I spent a couple hours estimating MMOI of the crankshaft, rods, OEM damper, flexplate and a 15 lb., 80 inch wooden prop. Plugged these numbers into my Holzer spreadsheet and varied the coupler stiffness. If my estimates and calcs are correct (a big IF), it looks like if you bolted the prop right to the flexplate with an uber stiff, metallic adapter plate (3750 lb/ft/deg), resonance with firing frequency on a V8 would occur at 2948rpm.

With a super soft coupling (100 lb/ft/deg) resonance at 150 rpm.

With a medium hard coupling (800 lb/ft/deg) at 430 rpm.

Since most starters turn the engine at 200-300 rpm, it might be good to avoid this range, either above or below this and below the idle range of say 600-800 rpm.

This is more for illustrative/ discussion purposes, showing possibilities rather than solid numbers which would require actual MMOI measurements of the parts via bifilar suspension tests.

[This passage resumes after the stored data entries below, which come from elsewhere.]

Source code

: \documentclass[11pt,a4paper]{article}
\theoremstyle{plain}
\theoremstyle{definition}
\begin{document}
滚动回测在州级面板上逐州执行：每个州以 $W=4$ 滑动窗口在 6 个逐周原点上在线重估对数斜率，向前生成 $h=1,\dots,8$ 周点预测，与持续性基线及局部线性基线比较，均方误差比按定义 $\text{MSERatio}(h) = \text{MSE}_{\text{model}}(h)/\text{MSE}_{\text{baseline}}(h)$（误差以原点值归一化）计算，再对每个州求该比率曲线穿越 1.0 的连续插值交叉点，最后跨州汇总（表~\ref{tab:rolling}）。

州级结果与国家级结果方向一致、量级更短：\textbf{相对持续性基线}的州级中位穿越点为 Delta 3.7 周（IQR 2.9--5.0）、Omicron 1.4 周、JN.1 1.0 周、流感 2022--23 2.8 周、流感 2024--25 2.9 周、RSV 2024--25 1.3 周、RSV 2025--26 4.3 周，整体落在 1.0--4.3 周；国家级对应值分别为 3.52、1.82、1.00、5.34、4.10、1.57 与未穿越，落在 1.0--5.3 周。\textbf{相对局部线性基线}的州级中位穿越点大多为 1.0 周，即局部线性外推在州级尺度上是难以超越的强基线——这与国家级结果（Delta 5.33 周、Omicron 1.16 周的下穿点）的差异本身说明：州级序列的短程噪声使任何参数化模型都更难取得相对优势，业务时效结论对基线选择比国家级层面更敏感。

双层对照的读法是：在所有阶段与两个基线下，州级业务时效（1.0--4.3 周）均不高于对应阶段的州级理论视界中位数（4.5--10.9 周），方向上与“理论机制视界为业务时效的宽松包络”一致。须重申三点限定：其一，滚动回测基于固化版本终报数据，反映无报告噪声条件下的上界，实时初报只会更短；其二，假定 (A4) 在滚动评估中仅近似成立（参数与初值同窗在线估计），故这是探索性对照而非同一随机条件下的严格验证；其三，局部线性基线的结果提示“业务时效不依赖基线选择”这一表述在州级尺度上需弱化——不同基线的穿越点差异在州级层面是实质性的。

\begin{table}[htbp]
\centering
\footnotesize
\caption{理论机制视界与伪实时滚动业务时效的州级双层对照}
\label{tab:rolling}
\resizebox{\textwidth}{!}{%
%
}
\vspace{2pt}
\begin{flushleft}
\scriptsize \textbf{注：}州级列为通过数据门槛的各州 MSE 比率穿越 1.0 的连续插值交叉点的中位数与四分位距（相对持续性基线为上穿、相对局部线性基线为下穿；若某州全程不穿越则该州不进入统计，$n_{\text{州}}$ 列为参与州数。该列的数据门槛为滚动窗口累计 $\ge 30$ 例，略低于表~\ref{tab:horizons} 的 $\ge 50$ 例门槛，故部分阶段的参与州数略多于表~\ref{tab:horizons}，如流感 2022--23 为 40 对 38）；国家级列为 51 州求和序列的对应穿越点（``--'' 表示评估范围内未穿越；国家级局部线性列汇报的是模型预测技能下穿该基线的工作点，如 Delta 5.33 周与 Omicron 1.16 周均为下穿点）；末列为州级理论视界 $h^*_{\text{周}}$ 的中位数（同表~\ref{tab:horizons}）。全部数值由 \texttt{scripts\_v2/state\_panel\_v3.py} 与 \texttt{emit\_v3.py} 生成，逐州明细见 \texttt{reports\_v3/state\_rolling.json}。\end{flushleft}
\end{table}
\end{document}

We have a number of 4 and 6 cylinder DD auto engines with many flight hours turning lightweight props with "solid" metallic couplers. These may be more successful than a V8 DD because of the firing frequency differences. Generally, resonance with firing frequency would be well above the operating range of a DD prop on a four and most sixes as well but maybe not on the eight.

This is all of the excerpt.